By the supposition mentioned above, when the former discriminated result stored in the memory 33 (the determined result by the determination unit 31) is “child” in “OFF” state of the switch sensor 1a (the state detecting means 1), the CPU 3 (discriminating means 3) discriminates the occupant as follows. Even if the result determined by the determination unit 31 is “adult” corresponding to the change in measured result by the load sensors 2a and 2b (the load measuring means 2), this is not output as the discriminated result. That is, the discriminated result output unit 32 outputs the former discriminated result stored in the memory 33 (the kind discriminated before the load change) as the discriminated result (see FIGS. 9C and 9F). As a result, the stored former discriminated result is maintained.

FIGS. 10A to 10G are drawings illustrating a third case for discriminating an occupant on the basis of the former discriminated result, the result detected by the state detecting means, and the result measured by the load measuring means, wherein FIG. 10A shows that the adult occupant tends to slightly stoop from the normal sitting posture. In this posture, the switch sensor 1a (the state detecting means 1) exists below the upper thigh of the occupant so as to detect the presence of the occupant, i.e., to be turned on. On the other hand, since the center of gravity is positioned at the front, the load applied to the rear of the seat 11 is measured to be smaller than the actual load due to the occupant.
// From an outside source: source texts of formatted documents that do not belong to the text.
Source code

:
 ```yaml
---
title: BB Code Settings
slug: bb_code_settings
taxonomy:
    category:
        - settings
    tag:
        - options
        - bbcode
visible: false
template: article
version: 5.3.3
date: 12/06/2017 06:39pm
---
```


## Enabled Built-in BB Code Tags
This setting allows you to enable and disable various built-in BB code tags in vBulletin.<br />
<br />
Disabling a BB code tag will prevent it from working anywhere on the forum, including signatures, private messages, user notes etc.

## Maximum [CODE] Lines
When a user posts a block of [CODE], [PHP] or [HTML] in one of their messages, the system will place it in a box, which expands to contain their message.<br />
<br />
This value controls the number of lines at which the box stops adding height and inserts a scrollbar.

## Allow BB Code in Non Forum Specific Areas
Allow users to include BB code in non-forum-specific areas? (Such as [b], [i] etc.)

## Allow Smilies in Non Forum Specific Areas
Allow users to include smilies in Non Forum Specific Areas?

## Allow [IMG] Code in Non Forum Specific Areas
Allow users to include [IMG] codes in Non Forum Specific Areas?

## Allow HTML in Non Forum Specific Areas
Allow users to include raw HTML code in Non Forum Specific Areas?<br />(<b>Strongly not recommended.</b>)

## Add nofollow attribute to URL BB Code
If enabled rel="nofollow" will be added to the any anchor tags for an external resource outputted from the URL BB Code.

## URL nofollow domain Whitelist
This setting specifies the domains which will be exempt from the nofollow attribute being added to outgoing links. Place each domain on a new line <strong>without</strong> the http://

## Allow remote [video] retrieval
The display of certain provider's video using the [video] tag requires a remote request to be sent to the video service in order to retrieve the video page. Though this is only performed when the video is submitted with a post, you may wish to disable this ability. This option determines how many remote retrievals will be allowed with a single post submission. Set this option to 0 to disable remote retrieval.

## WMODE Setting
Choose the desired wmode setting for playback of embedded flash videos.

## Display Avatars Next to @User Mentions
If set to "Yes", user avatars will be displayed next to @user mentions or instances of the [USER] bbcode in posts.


As a result, the load becomes arrow “a” of FIG. 10C, so that the load is reduced lower than the threshold value X and the occupant might be determined to be “child” although the occupant is an adult. When a child occupant is sitting in a normal sitting posture, the load becomes arrow “b” of FIG. 10C as a matter of course, so that the load is reduced lower than the threshold value X and the occupant is precisely determined to be “child”. The former case is shown in FIG. 1C, and since the determined (discriminated) kind of the occupant is different from an actual one, the load is shown by a dotted line.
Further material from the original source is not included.